Hundreds of students and staff from both the Fort Dodge Community School District and St. Edmond Catholic School gathered at Dodger Stadium Tuesday for Rachel's Challenge Day, a celebration of the acts of kindness done throughout the school year.
In 2013, both the FDCSD and St. Edmond adopted Rachel's Challenge, a nationwide effort advocating kindness based on the writings of Rachel Joy Scott, the first victim of the Columbine High School shooting.
A multicolored paper chain of kindness, nearly 3,500 long, circled the stadium's field two and a half times over. Each link in the chain represented an act of kindness performed by an elementary or middle school student.
Concluding Rachel’s Challenge Day, the thousands of students formed a human chain of kindness. Center of this chain, between two cheer squad members, are Butler Elementary students Ariah Ross, left, Adriana Lopez, and Monwella Stoeckel.
"We're here to celebrate each of you and all the kind things you've done this year," said Jennifer Lane, FDCSD director of communications. "Rachel said, you never know how far a little kindness can go. While this may be true, we believe you have begun to realize the impact that kindness can have in your life and the lives of others."
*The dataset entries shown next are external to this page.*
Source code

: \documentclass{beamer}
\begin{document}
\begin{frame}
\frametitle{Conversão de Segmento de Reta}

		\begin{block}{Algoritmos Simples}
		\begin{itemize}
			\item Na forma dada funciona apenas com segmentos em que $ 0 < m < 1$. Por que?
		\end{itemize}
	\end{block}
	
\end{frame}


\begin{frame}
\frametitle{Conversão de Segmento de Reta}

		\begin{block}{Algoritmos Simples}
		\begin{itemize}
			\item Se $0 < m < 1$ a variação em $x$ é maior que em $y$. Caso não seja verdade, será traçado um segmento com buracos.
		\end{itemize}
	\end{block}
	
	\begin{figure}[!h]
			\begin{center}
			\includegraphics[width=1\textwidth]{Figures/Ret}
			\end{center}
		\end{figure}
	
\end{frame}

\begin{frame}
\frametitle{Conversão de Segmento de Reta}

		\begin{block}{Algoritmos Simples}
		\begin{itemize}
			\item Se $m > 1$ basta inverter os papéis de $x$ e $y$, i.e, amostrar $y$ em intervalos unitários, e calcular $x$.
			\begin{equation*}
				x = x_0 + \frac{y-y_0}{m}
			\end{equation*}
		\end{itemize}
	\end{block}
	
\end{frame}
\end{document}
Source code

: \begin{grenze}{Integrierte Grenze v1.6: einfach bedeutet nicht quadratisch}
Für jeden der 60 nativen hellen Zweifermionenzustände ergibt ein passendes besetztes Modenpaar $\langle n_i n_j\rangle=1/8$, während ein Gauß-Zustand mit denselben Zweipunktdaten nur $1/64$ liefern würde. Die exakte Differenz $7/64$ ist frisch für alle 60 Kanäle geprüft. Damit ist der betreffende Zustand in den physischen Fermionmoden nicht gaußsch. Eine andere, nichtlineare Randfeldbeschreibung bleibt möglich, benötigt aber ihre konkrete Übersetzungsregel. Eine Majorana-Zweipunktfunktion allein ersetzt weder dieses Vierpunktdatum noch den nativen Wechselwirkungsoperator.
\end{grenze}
She added, "When we work together, showing kindness, compassion and respect, anything is possible."
Mayor Matt Bemrich, after having the hundreds of students shout as loud as they could to "wake up" the city, declared May 18 to 24 to be Rachel's Challenge Week in Fort Dodge.
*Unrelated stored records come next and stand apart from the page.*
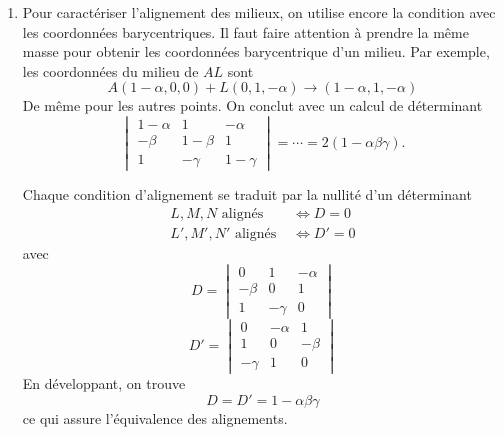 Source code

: \begin{enumerate}
  \item Pour caractériser l'alignement des milieux, on utilise encore la condition avec les coordonnées barycentriques. Il faut faire attention à prendre la même masse pour obtenir les coordonnées barycentrique d'un milieu. Par exemple, les coordonnées du milieu de $AL$ sont
\begin{displaymath}
  A (1-\alpha,0,0) + L(0,1,-\alpha) \rightarrow (1-\alpha, 1, -\alpha)
\end{displaymath}
De même pour les autres points. On conclut avec un calcul de déterminant
\begin{displaymath}
\begin{vmatrix}
  1- \alpha & 1       & -\alpha \\
  -\beta    & 1-\beta & 1 \\
  1         & -\gamma & 1-\gamma
\end{vmatrix}
= \cdots = 2(1-\alpha \beta \gamma).
\end{displaymath}

Chaque condition d'alignement se traduit par la nullité d'un déterminant
\begin{align*}
  L, M, N \text{ alignés } &\Leftrightarrow D = 0 \\
  L', M', N' \text{ alignés } &\Leftrightarrow  D' = 0
\end{align*}
avec
\begin{displaymath}
  D = 
\begin{vmatrix}
  0      & 1       & - \alpha \\
  -\beta & 0       & 1 \\
  1      & -\gamma & 0
\end{vmatrix}
\end{displaymath}
\begin{displaymath}
  D' = 
\begin{vmatrix}
  0       & - \alpha & 1  \\
  1       & 0       & -\beta \\
  -\gamma & 1 & 0
\end{vmatrix}
\end{displaymath}
En développant, on trouve 
\begin{displaymath}
  D = D' = 1 - \alpha \beta \gamma
\end{displaymath}
ce qui assure l'équivalence des alignements.
\end{enumerate}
"I urge all citizens to offer their support as we continue to be the answer and to look for the best in others," Bemrich said.
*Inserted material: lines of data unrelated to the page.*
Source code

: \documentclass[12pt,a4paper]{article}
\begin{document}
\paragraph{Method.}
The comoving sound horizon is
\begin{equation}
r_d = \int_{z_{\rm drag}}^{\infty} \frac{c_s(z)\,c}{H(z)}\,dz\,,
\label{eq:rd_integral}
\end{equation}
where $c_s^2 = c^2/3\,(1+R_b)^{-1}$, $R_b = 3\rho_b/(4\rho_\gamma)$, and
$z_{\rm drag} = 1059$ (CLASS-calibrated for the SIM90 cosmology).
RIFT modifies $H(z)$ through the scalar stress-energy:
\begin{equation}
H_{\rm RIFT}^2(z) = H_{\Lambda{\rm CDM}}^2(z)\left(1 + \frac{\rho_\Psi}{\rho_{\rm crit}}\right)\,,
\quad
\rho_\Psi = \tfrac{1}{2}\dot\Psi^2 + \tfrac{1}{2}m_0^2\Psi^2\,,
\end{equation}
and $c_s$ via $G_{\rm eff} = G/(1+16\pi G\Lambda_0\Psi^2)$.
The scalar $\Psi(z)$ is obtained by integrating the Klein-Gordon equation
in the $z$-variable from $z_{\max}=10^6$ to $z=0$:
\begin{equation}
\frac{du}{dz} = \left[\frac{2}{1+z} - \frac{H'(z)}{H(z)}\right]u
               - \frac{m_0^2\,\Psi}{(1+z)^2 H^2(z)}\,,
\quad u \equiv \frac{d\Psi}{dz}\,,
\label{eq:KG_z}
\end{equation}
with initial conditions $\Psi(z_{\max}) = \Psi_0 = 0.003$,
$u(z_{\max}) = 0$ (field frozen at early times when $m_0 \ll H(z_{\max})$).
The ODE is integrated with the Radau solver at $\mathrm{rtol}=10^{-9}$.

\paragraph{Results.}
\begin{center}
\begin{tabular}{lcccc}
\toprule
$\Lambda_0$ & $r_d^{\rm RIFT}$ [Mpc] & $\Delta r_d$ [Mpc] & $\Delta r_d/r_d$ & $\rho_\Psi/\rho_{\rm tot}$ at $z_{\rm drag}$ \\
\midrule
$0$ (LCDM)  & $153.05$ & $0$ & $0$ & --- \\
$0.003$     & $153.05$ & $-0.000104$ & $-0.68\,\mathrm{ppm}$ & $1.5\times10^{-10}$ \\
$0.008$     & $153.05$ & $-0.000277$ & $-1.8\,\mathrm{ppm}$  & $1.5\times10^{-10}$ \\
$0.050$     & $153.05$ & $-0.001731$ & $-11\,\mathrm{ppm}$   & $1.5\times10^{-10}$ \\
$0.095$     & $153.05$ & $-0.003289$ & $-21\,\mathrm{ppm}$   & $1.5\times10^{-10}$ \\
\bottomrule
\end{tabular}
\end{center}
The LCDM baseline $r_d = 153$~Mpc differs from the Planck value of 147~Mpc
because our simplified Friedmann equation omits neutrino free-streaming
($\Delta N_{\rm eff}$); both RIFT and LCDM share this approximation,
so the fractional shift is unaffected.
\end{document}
The students participated in cooperative activities like creating a stadium-wide "rainstorm" by snapping, clapping and stomping in sequence, and "Rachel Says," a game like Simon Says, but with commands such as laughing out loud, waving to a friend and complimenting your neighbor.
Students from each district's elementary, middle and high schools spoke to the crowd about what kindness means to them.
"Kindness helps me make friends and succeed in life," Brett Thompson, a fourth-grader at Feelhaver Elementary said.
The day's cheer squad, with cheerleaders from both St. Edmond and FDCSD, released dozens of balloons in the sky. On one side was a message of kindness, and with it an address for each school building and grade level present.
"Our hope is that the person who receives our kind message will respond, and we'll be able to see how far our kindness can go," Lane said.
Concluding the event, all of the students and staff formed a human chain of kindness, linking together across the field and in the stands.
"Kindness links us together," Lane said. "When we treat each other we kindness, we form a positive link with others around us. We look to our world, community and schools and we need to treat each other with kindness and respect. We're going to start a chain reaction of kindness today."
Doug Van Zyl, FDCSD superintendent, challenge everyone in the stadium.
"Take a look around this whole stadium. What if everyone sitting here today decided that they were going to be the one?" he asked. "And by being the one, they made a conscious effort and decision to make sure they were teaching others were kindness."
He added, "The opportunity is here. And it's up to you to decide how you want to respond."